— WHAT TO DO —
Each line below with the string "unique" should be copied.

— MATERIAL FOR THIS EXERCISE —

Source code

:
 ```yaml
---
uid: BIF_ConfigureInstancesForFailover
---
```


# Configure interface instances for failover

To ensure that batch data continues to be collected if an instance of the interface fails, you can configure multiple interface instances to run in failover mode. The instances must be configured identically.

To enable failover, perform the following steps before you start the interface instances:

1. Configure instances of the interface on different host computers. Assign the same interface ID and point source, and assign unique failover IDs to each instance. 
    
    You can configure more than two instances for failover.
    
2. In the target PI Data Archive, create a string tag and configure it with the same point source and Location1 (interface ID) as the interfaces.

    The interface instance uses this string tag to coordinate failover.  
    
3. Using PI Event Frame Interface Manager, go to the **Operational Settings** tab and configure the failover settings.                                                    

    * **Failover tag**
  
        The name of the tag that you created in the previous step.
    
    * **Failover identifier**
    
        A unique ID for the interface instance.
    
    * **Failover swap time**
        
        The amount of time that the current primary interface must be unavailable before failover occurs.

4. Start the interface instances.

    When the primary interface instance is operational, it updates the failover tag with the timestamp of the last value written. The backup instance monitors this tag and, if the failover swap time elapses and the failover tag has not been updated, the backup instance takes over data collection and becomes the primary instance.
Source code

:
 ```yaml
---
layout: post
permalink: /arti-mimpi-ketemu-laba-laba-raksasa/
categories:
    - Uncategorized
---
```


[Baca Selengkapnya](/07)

— RESPONSE AREA —
1. Configure instances of the interface on different host computers. Assign the same interface ID and point source, and assign unique failover IDs to each instance. 
        A unique ID for the interface instance.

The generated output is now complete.